どこまで人間と見るか
どこまで人間と見るか 2015年追記
アメリカインディアンに対して
1492年、アメリカをコロンブスが発見して以後、1537年に、ローマ法王が、アメリカインディアンも、アダムとイブの子孫である(すなわち人間である)と認めるまで、45年間かかりました。
・その間に、スペイン人たちは、アステカ王国とインカ帝国を滅ぼしました。先住民は、スペイン人がもたらした伝染病と虐殺でどんどん死んでいきました。
ある程度虐殺と略奪をしつくしてから、今度は原住民にも、キリスト教を広める必要が出てきた時、初めて、人間と認めました。
・オーストラリア原住民に対する態度
1788年に、イギリスが、オーストラリアを植民地化しました。1828年にはイギリス兵士に、原住民のアボリジニを、自由に捕獲殺害する権利と、スポーツの対象として射殺(人間ではないから)してよいと認めました。イギリス人が持ち込んだ病気の蔓延もあり人口が90%減少しました。その結果、タスマニアの原住民は絶滅しました。
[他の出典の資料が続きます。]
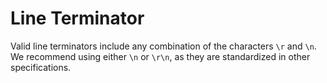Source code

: # Line Terminator

Valid line terminators include any combination of the characters `\r` and `\n`. We recommend using either `\n` or
`\r\n`, as they are standardized in other specifications.
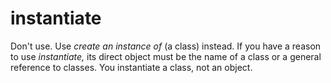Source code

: # instantiate

Don't use. Use *create an instance of* (a class) instead. If you have a reason to use *instantiate,* its direct object must be the name of a class or a general reference to classes. You instantiate a class, not an object.
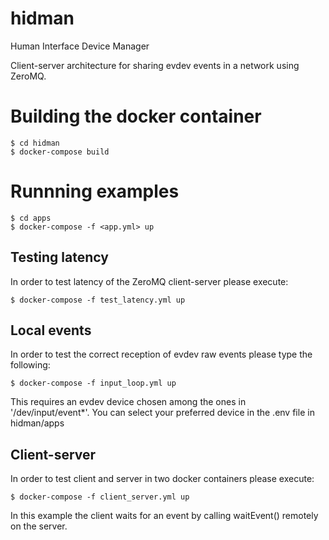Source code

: # hidman
Human Interface Device Manager

Client-server architecture for sharing evdev events in a network using ZeroMQ.

# Building the docker container

    $ cd hidman
    $ docker-compose build

# Runnning examples

    $ cd apps
    $ docker-compose -f <app.yml> up

## Testing latency

In order to test latency of the ZeroMQ client-server please execute:

    $ docker-compose -f test_latency.yml up

## Local events

In order to test the correct reception of evdev raw events please type the following:

    $ docker-compose -f input_loop.yml up

This requires an evdev device chosen among the ones in '/dev/input/event*'. You can select your preferred device in the .env file in hidman/apps

## Client-server

In order to test client and server in two docker containers please execute:

    $ docker-compose -f client_server.yml up

In this example the client waits for an event by calling waitEvent() remotely on the server.
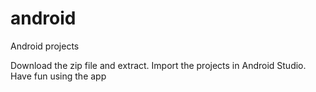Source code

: # android
Android projects

Download the zip file and extract. Import the projects in Android Studio. Have fun using the app
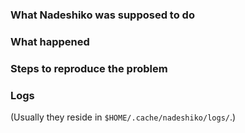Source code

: ### What Nadeshiko was supposed to do


### What happened


### Steps to reproduce the problem


### Logs

(Usually they reside in `$HOME/.cache/nadeshiko/logs/`.)
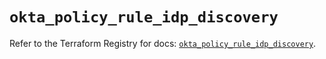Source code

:# `okta_policy_rule_idp_discovery`

Refer to the Terraform Registry for docs: [`okta_policy_rule_idp_discovery`](https://registry.terraform.io/providers/okta/okta/4.14.0/docs/resources/policy_rule_idp_discovery).
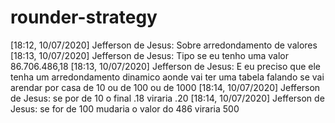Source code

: # rounder-strategy

[18:12, 10/07/2020] Jefferson de Jesus: Sobre arredondamento de valores
[18:13, 10/07/2020] Jefferson de Jesus: Tipo se eu tenho uma valor 
    86.706.486,18
[18:13, 10/07/2020] Jefferson de Jesus: E eu preciso que ele tenha um arredondamento dinamico aonde vai ter uma tabela falando se vai arendar por casa de 10 ou de 100 ou de 1000
[18:14, 10/07/2020] Jefferson de Jesus: se por de 10 o final .18 viraria .20
[18:14, 10/07/2020] Jefferson de Jesus: se for de 100 mudaria o valor do 486 viraria 500
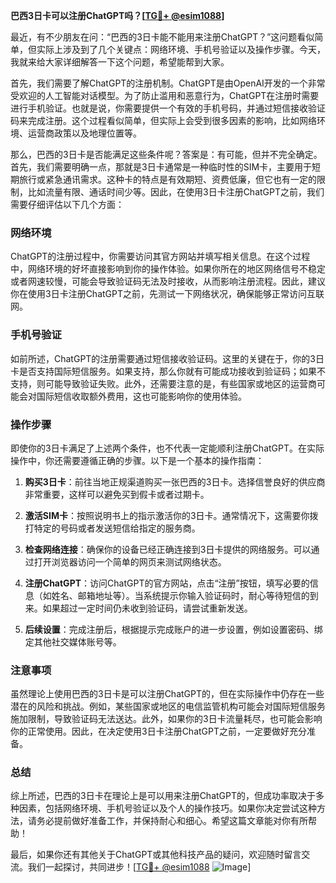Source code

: **巴西3日卡可以注册ChatGPT吗？[[TG💪+ @esim1088](https://t.me/s/esim1088)]**

最近，有不少朋友在问：“巴西的3日卡能不能用来注册ChatGPT？”这问题看似简单，但实际上涉及到了几个关键点：网络环境、手机号验证以及操作步骤。今天，我就来给大家详细解答一下这个问题，希望能帮到大家。

首先，我们需要了解ChatGPT的注册机制。ChatGPT是由OpenAI开发的一个非常受欢迎的人工智能对话模型。为了防止滥用和恶意行为，ChatGPT在注册时需要进行手机验证。也就是说，你需要提供一个有效的手机号码，并通过短信接收验证码来完成注册。这个过程看似简单，但实际上会受到很多因素的影响，比如网络环境、运营商政策以及地理位置等。

那么，巴西的3日卡是否能满足这些条件呢？答案是：有可能，但并不完全确定。首先，我们需要明确一点，那就是3日卡通常是一种临时性的SIM卡，主要用于短期旅行或紧急通讯需求。这种卡的特点是有效期短、资费低廉，但它也有一定的限制，比如流量有限、通话时间少等。因此，在使用3日卡注册ChatGPT之前，我们需要仔细评估以下几个方面：

### 网络环境

ChatGPT的注册过程中，你需要访问其官方网站并填写相关信息。在这个过程中，网络环境的好坏直接影响到你的操作体验。如果你所在的地区网络信号不稳定或者网速较慢，可能会导致验证码无法及时接收，从而影响注册流程。因此，建议你在使用3日卡注册ChatGPT之前，先测试一下网络状况，确保能够正常访问互联网。

### 手机号验证

如前所述，ChatGPT的注册需要通过短信接收验证码。这里的关键在于，你的3日卡是否支持国际短信服务。如果支持，那么你就有可能成功接收到验证码；如果不支持，则可能导致验证失败。此外，还需要注意的是，有些国家或地区的运营商可能会对国际短信收取额外费用，这也可能影响你的使用体验。

### 操作步骤

即使你的3日卡满足了上述两个条件，也不代表一定能顺利注册ChatGPT。在实际操作中，你还需要遵循正确的步骤。以下是一个基本的操作指南：

1. **购买3日卡**：前往当地正规渠道购买一张巴西的3日卡。选择信誉良好的供应商非常重要，这样可以避免买到假卡或者过期卡。
   
2. **激活SIM卡**：按照说明书上的指示激活你的3日卡。通常情况下，这需要你拨打特定的号码或者发送短信给指定的服务商。

3. **检查网络连接**：确保你的设备已经正确连接到3日卡提供的网络服务。可以通过打开浏览器访问一个简单的网页来测试网络状态。

4. **注册ChatGPT**：访问ChatGPT的官方网站，点击“注册”按钮，填写必要的信息（如姓名、邮箱地址等）。当系统提示你输入验证码时，耐心等待短信的到来。如果超过一定时间仍未收到验证码，请尝试重新发送。

5. **后续设置**：完成注册后，根据提示完成账户的进一步设置，例如设置密码、绑定其他社交媒体账号等。

### 注意事项

虽然理论上使用巴西的3日卡是可以注册ChatGPT的，但在实际操作中仍存在一些潜在的风险和挑战。例如，某些国家或地区的电信监管机构可能会对国际短信服务施加限制，导致验证码无法送达。此外，如果你的3日卡流量耗尽，也可能会影响你的正常使用。因此，在决定使用3日卡注册ChatGPT之前，一定要做好充分准备。

### 总结

综上所述，巴西的3日卡在理论上是可以用来注册ChatGPT的，但成功率取决于多种因素，包括网络环境、手机号验证以及个人的操作技巧。如果你决定尝试这种方法，请务必提前做好准备工作，并保持耐心和细心。希望这篇文章能对你有所帮助！

最后，如果你还有其他关于ChatGPT或其他科技产品的疑问，欢迎随时留言交流。我们一起探讨，共同进步！[[TG💪+ @esim1088](https://t.me/s/esim1088) ![Image](https://i.postimg.cc/4NQfJmqS/Snipaste-2025-05-13-00-14-12.png)]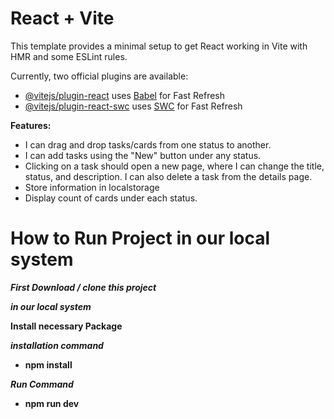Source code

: # React + Vite

This template provides a minimal setup to get React working in Vite with HMR and some ESLint rules.

Currently, two official plugins are available:

- [@vitejs/plugin-react](https://github.com/vitejs/vite-plugin-react/blob/main/packages/plugin-react/README.md) uses [Babel](https://babeljs.io/) for Fast Refresh
- [@vitejs/plugin-react-swc](https://github.com/vitejs/vite-plugin-react-swc) uses [SWC](https://swc.rs/) for Fast Refresh


**Features:**

- I can drag and drop tasks/cards from one status to another.
- I can add tasks using the "New" button under any status.
- Clicking on a task should open a new page, where I can change the title, status, and description. I can also delete a task from the details page.
- Store information in localstorage 
- Display count of cards under each status.

# How to Run Project in our local system
***First Download / clone this project***

***in our local system***

**Install necessary Package**

***installation command***

 - **npm install**
 
***Run Command***

- **npm run dev** 
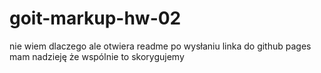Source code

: # goit-markup-hw-02
nie wiem dlaczego ale otwiera readme po wysłaniu linka do github pages mam nadzieję że wspólnie to skorygujemy
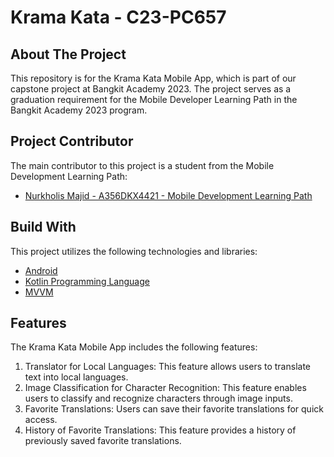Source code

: # Krama Kata - C23-PC657

## About The Project
This repository is for the Krama Kata Mobile App, which is part of our capstone project at Bangkit Academy 2023. The project serves as a graduation requirement for the Mobile Developer Learning Path in the Bangkit Academy 2023 program.

## Project Contributor
The main contributor to this project is a student from the Mobile Development Learning Path:

- [Nurkholis Majid - A356DKX4421 - Mobile Development Learning Path](https://github.com/nrkhlsmjd72)

## Build With
This project utilizes the following technologies and libraries:

- [Android](https://www.android.com)
- [Kotlin Programming Language](https://kotlinlang.org)
- [MVVM](https://en.wikipedia.org/wiki/Model%E2%80%93view%E2%80%93viewmodel)

## Features
The Krama Kata Mobile App includes the following features:

1. Translator for Local Languages: This feature allows users to translate text into local languages.
2. Image Classification for Character Recognition: This feature enables users to classify and recognize characters through image inputs.
3. Favorite Translations: Users can save their favorite translations for quick access.
4. History of Favorite Translations: This feature provides a history of previously saved favorite translations.
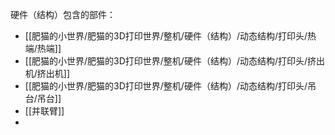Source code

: 
硬件（结构）包含的部件：
- [[肥猫的小世界/肥猫的3D打印世界/整机/硬件（结构）/动态结构/打印头/热端/热端]]
- [[肥猫的小世界/肥猫的3D打印世界/整机/硬件（结构）/动态结构/打印头/挤出机/挤出机]]
- [[肥猫的小世界/肥猫的3D打印世界/整机/硬件（结构）/动态结构/打印头/吊台/吊台]]
- [[并联臂]]
- 

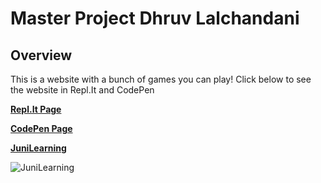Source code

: # Master Project Dhruv Lalchandani

## Overview
<link rel="stylesheet" href="MasterProject.css">
<body class="Dark1 body">
  This is a website with a bunch of games you can play! Click below to see the website in Repl.It and CodePen

  **[Repl.It Page]()**

  **[CodePen Page]()**

  **[JuniLearning](https://app.junilearning.com/)**

  ![JuniLearning](https://res-2.cloudinary.com/crunchbase-production/image/upload/c_lpad,h_256,w_256,f_auto,q_auto:eco/gquj9pjpdqmweyk8984d)
</body>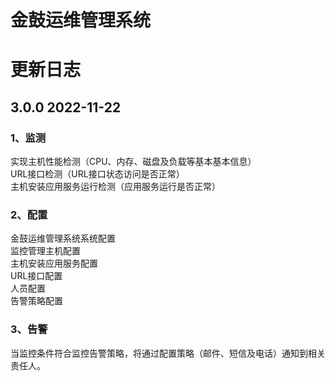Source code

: # 金鼓运维管理系统
# 更新日志
## 3.0.0 2022-11-22

### 1、监测
实现主机性能检测（CPU、内存、磁盘及负载等基本基本信息）<br>
URL接口检测（URL接口状态访问是否正常）<br>
主机安装应用服务运行检测（应用服务运行是否正常）<br>
### 2、配置
金鼓运维管理系统系统配置<br>
监控管理主机配置<br>
主机安装应用服务配置<br>
URL接口配置<br>
人员配置<br>
告警策略配置<br>

### 3、告警
当监控条件符合监控告警策略，将通过配置策略（邮件、短信及电话）通知到相关责任人。
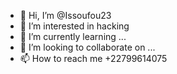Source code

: - 👋 Hi, I’m @Issoufou23
- 👀 I’m interested in hacking
- 🌱 I’m currently learning ...
- 💞️ I’m looking to collaborate on ...
- 📫 How to reach me +22799614075

<!---
Issoufou23/Issoufou23 is a ✨ special ✨ repository because its `README.md` (this file) appears on your GitHub profile.
You can click the Preview link to take a look at your changes.
--->
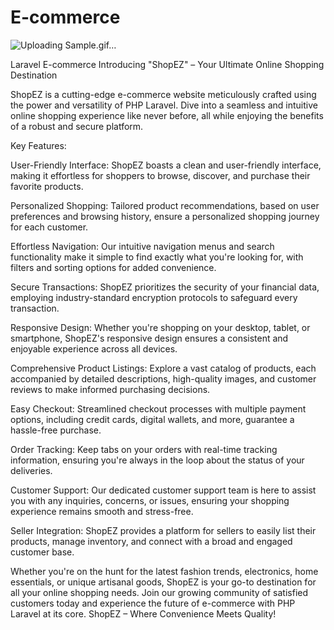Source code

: # E-commerce

![Uploading Sample.gif…]()



Laravel E-commerce
Introducing "ShopEZ" – Your Ultimate Online Shopping Destination

ShopEZ is a cutting-edge e-commerce website meticulously crafted using the power and versatility of PHP Laravel. Dive into a seamless and intuitive online shopping experience like never before, all while enjoying the benefits of a robust and secure platform.

Key Features:

User-Friendly Interface: ShopEZ boasts a clean and user-friendly interface, making it effortless for shoppers to browse, discover, and purchase their favorite products.

Personalized Shopping: Tailored product recommendations, based on user preferences and browsing history, ensure a personalized shopping journey for each customer.

Effortless Navigation: Our intuitive navigation menus and search functionality make it simple to find exactly what you're looking for, with filters and sorting options for added convenience.

Secure Transactions: ShopEZ prioritizes the security of your financial data, employing industry-standard encryption protocols to safeguard every transaction.

Responsive Design: Whether you're shopping on your desktop, tablet, or smartphone, ShopEZ's responsive design ensures a consistent and enjoyable experience across all devices.

Comprehensive Product Listings: Explore a vast catalog of products, each accompanied by detailed descriptions, high-quality images, and customer reviews to make informed purchasing decisions.

Easy Checkout: Streamlined checkout processes with multiple payment options, including credit cards, digital wallets, and more, guarantee a hassle-free purchase.

Order Tracking: Keep tabs on your orders with real-time tracking information, ensuring you're always in the loop about the status of your deliveries.

Customer Support: Our dedicated customer support team is here to assist you with any inquiries, concerns, or issues, ensuring your shopping experience remains smooth and stress-free.

Seller Integration: ShopEZ provides a platform for sellers to easily list their products, manage inventory, and connect with a broad and engaged customer base.

Whether you're on the hunt for the latest fashion trends, electronics, home essentials, or unique artisanal goods, ShopEZ is your go-to destination for all your online shopping needs. Join our growing community of satisfied customers today and experience the future of e-commerce with PHP Laravel at its core. ShopEZ – Where Convenience Meets Quality!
キリスト教というものは勝手に、「自分は神によって作られた絶対的な存在であるし、ほかのものは人間のために、ある」という勝手な解釈をする傾向がある。日本では、むかしから、少しくらい自分と違っていても、それを人間と認めるし、人間と他のいきものとでも、連続性や親しみを感じてきた。仏教の影響が大きいのでしょう。
ピグミーに対する食人行為
2003年5月、コンゴにおいて、ピグミーの代表が国連に対して、自分たちを殺して食べる隣人から救ってくれと必死の歎願をおこなった。4年に及ぶ、内戦で、コンゴ政府、反政府勢力ともに「ピグミーに対する食人行為」をしたというのである。一部では、ピグミーの肉を食べると不思議なパワーが授かるというものもいたということだ。これも、ピグミーを人間以下とみなし自分たちと同じ人間と認めないからであろう。この出来事が、昔のことではなくごく最近のことであることが驚きです。
『人間の境界はどこにあるのだろう』
アルベルトによる 2008年岩波書店の本は、人間とは何かを考える上で大変重要な提起を行っています。人権や人間の尊厳が言われるとき「人間」の境界があいまいであっては、「人間の価値」はどうなるのであろうかと。霊長類学や分子生物学の発展は、チンパンジーそしてより人類に近い、ボノボをどうとらえるかという問題がある。遺伝子は98%同じであり、言語や知能などもかなりの能力があると認められている。1995年霊長類研究所の所長である松沢哲郎氏はチンパンジーは人間であるとして、「ちんぱんじん」と呼ぶべきだと主張しています。一度そんな問題もあるのだと、考えてみてはいかがでしょうか。
◎、アメリカ原住民も、オーストラリア原住民も、ピグミーも同じ、ホモ・サピエンスとして同じ人間です。ちなみに現生人と、ネアンデルタール人では99,5%、遺伝子が一緒です。ちなみにホモ属-原人も人間であり、猿人も人類です。